_The task_: Of the lines below, write out exactly those from the line with "(1), 1 word (3)" through the line with "(1) : eng (1)|", both included, and skip the rest.

Study material START

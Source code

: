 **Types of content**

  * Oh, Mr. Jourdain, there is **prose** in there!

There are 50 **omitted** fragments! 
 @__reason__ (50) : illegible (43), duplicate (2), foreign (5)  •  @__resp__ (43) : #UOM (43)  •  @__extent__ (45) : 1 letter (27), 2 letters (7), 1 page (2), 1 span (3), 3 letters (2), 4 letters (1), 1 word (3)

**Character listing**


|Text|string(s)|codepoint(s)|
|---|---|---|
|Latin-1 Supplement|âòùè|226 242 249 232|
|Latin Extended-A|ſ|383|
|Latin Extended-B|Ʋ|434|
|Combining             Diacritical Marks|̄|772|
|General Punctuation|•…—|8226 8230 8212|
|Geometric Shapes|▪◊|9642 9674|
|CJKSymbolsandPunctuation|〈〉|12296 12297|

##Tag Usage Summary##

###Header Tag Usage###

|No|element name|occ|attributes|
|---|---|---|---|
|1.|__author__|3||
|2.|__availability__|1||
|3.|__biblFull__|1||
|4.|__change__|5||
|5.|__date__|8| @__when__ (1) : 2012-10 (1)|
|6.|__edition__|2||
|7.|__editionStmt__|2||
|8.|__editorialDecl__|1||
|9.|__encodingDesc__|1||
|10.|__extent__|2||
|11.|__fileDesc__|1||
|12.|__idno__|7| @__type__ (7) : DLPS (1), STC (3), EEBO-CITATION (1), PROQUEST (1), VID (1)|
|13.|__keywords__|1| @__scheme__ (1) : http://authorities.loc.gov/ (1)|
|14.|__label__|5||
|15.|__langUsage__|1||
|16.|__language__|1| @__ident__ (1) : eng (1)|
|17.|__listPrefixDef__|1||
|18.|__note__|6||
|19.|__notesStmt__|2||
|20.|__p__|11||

Study material END

_Answer to this problem_:
 @__reason__ (50) : illegible (43), duplicate (2), foreign (5)  •  @__resp__ (43) : #UOM (43)  •  @__extent__ (45) : 1 letter (27), 2 letters (7), 1 page (2), 1 span (3), 3 letters (2), 4 letters (1), 1 word (3)

**Character listing**


|Text|string(s)|codepoint(s)|
|---|---|---|
|Latin-1 Supplement|âòùè|226 242 249 232|
|Latin Extended-A|ſ|383|
|Latin Extended-B|Ʋ|434|
|Combining             Diacritical Marks|̄|772|
|General Punctuation|•…—|8226 8230 8212|
|Geometric Shapes|▪◊|9642 9674|
|CJKSymbolsandPunctuation|〈〉|12296 12297|

##Tag Usage Summary##

###Header Tag Usage###

|No|element name|occ|attributes|
|---|---|---|---|
|1.|__author__|3||
|2.|__availability__|1||
|3.|__biblFull__|1||
|4.|__change__|5||
|5.|__date__|8| @__when__ (1) : 2012-10 (1)|
|6.|__edition__|2||
|7.|__editionStmt__|2||
|8.|__editorialDecl__|1||
|9.|__encodingDesc__|1||
|10.|__extent__|2||
|11.|__fileDesc__|1||
|12.|__idno__|7| @__type__ (7) : DLPS (1), STC (3), EEBO-CITATION (1), PROQUEST (1), VID (1)|
|13.|__keywords__|1| @__scheme__ (1) : http://authorities.loc.gov/ (1)|
|14.|__label__|5||
|15.|__langUsage__|1||
|16.|__language__|1| @__ident__ (1) : eng (1)|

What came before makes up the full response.